Historicamente, a sociedade brasileira considera o critério não biológico da raça, visto que ela é discursivamente construída, não polarizada, pois, afinal de contas, existia e ainda existe, em menor medida, uma escala classificatória da cor no Brasil, hoje chamada de “colorismo”, cujos polos extremos são brancos e negros. O conceito de raça no país há muito foi constituído para destacar a sua dimensão discursiva, uma construção social.2 De modo muito breve, poderíamos dizer que, historicamente, a formulação do conceito de raça no Brasil visava exatamente responder a um processo de “mistura” racial, de miscigenação entre negros, indígenas e brancos, o que dificultava que o país visse a si mesmo como moderno e civilizado no século XIX, período em que vigorava a crença dos efeitos maléficos da mistura racial. Nesse sentido, é evidente o discurso normativo do Estado, que constrói sujeitos supostamente não racializados – os mestiços e mulatos brasileiros –, ainda que a noção de mestiçagem seja, ela mesma, oriunda da crença na existência de pelo menos duas raças.
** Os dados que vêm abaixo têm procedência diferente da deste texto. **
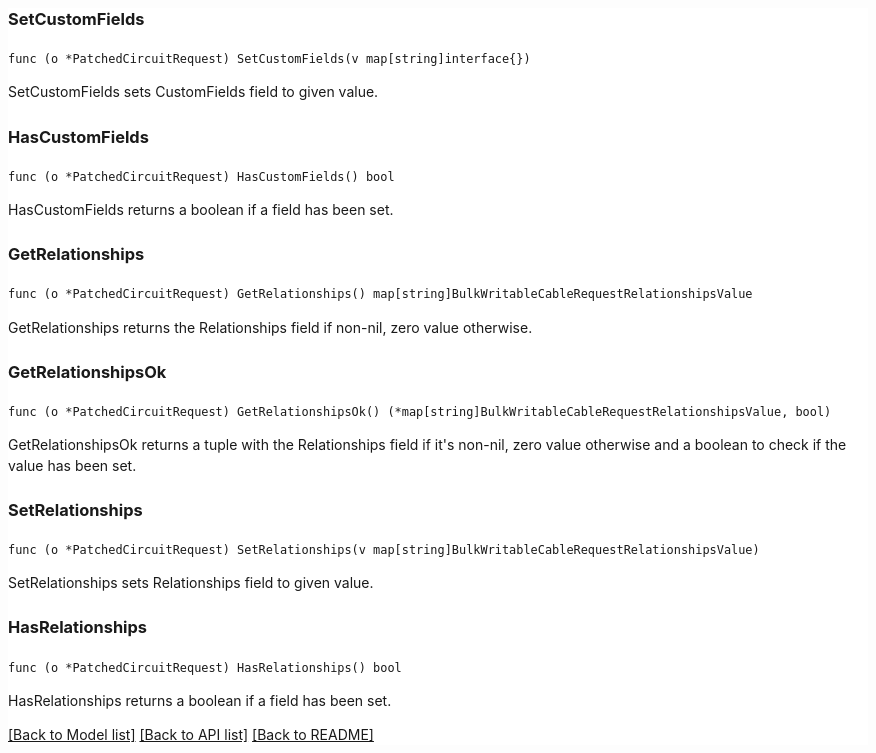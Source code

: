### SetCustomFields

`func (o *PatchedCircuitRequest) SetCustomFields(v map[string]interface{})`

SetCustomFields sets CustomFields field to given value.

### HasCustomFields

`func (o *PatchedCircuitRequest) HasCustomFields() bool`

HasCustomFields returns a boolean if a field has been set.

### GetRelationships

`func (o *PatchedCircuitRequest) GetRelationships() map[string]BulkWritableCableRequestRelationshipsValue`

GetRelationships returns the Relationships field if non-nil, zero value otherwise.

### GetRelationshipsOk

`func (o *PatchedCircuitRequest) GetRelationshipsOk() (*map[string]BulkWritableCableRequestRelationshipsValue, bool)`

GetRelationshipsOk returns a tuple with the Relationships field if it's non-nil, zero value otherwise
and a boolean to check if the value has been set.

### SetRelationships

`func (o *PatchedCircuitRequest) SetRelationships(v map[string]BulkWritableCableRequestRelationshipsValue)`

SetRelationships sets Relationships field to given value.

### HasRelationships

`func (o *PatchedCircuitRequest) HasRelationships() bool`

HasRelationships returns a boolean if a field has been set.


[[Back to Model list]](../README.md#documentation-for-models) [[Back to API list]](../README.md#documentation-for-api-endpoints) [[Back to README]](../README.md)


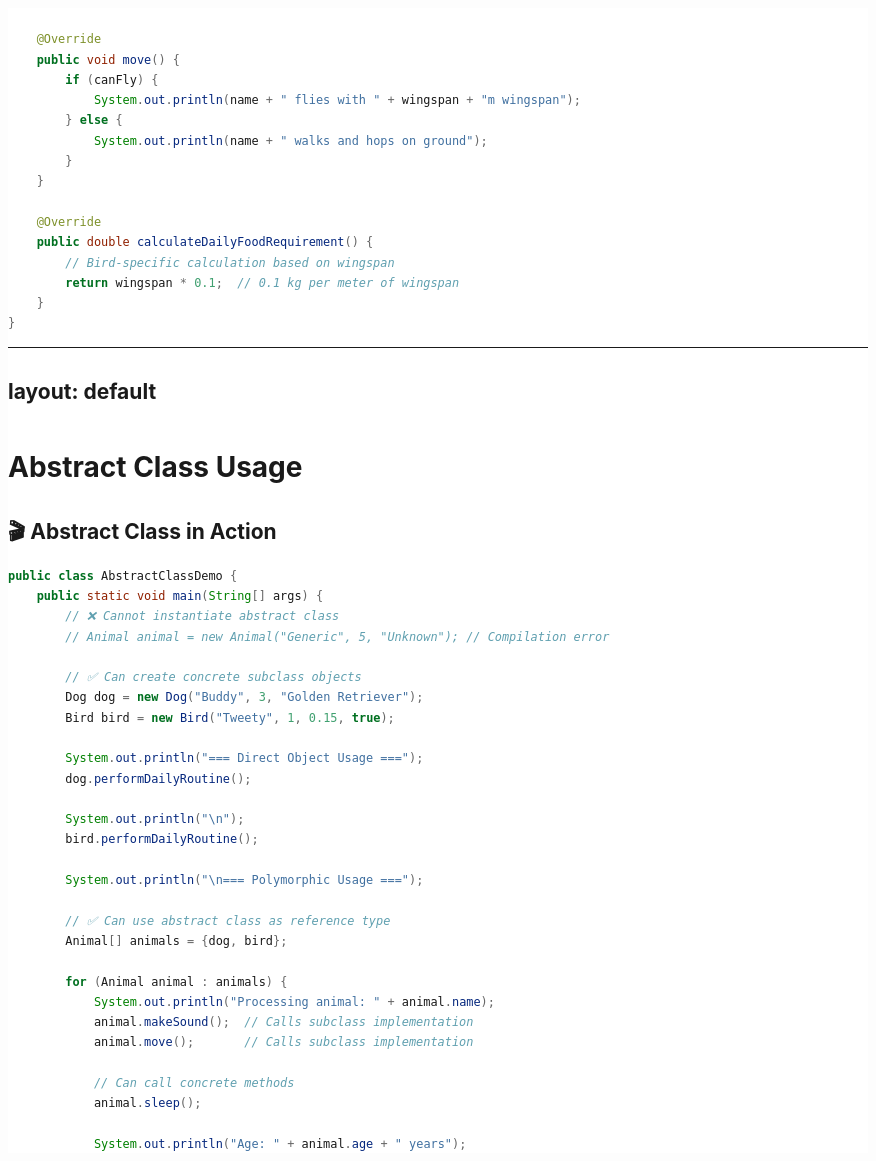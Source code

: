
 ```java
    
    @Override
    public void move() {
        if (canFly) {
            System.out.println(name + " flies with " + wingspan + "m wingspan");
        } else {
            System.out.println(name + " walks and hops on ground");
        }
    }
    
    @Override
    public double calculateDailyFoodRequirement() {
        // Bird-specific calculation based on wingspan
        return wingspan * 0.1;  // 0.1 kg per meter of wingspan
    }
}
```

</div>

</div>

---
layout: default
---

# Abstract Class Usage

<div class="grid grid-cols-2 gap-8">

<div>

## 🎬 Abstract Class in Action

```java
public class AbstractClassDemo {
    public static void main(String[] args) {
        // ❌ Cannot instantiate abstract class
        // Animal animal = new Animal("Generic", 5, "Unknown"); // Compilation error
        
        // ✅ Can create concrete subclass objects
        Dog dog = new Dog("Buddy", 3, "Golden Retriever");
        Bird bird = new Bird("Tweety", 1, 0.15, true);
        
        System.out.println("=== Direct Object Usage ===");
        dog.performDailyRoutine();
        
        System.out.println("\n");
        bird.performDailyRoutine();
        
        System.out.println("\n=== Polymorphic Usage ===");
        
        // ✅ Can use abstract class as reference type
        Animal[] animals = {dog, bird};
        
        for (Animal animal : animals) {
            System.out.println("Processing animal: " + animal.name);
            animal.makeSound();  // Calls subclass implementation
            animal.move();       // Calls subclass implementation
            
            // Can call concrete methods
            animal.sleep();
            
            System.out.println("Age: " + animal.age + " years");
```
No segundo capítulo, intitulado “A liberdade é negra; a igualdade, branca e a fraternidade mestiça”, o autor busca entender

as raízes de uma identidade nacional que tem seu núcleo na mistura inter-racial ou na recriação de identidades pós-africanas, opondo-se ao modo como o colonizador pensou o Brasil (p. 45).

Defende a tese de que

a formação nacional acabou por reduzir o ideal de liberdade ao fim do cativeiro, circunscreveu a igualdade aos limites de classes sociais, e fez da fraternidade entre as raças o solo único da solidariedade social (p. 46).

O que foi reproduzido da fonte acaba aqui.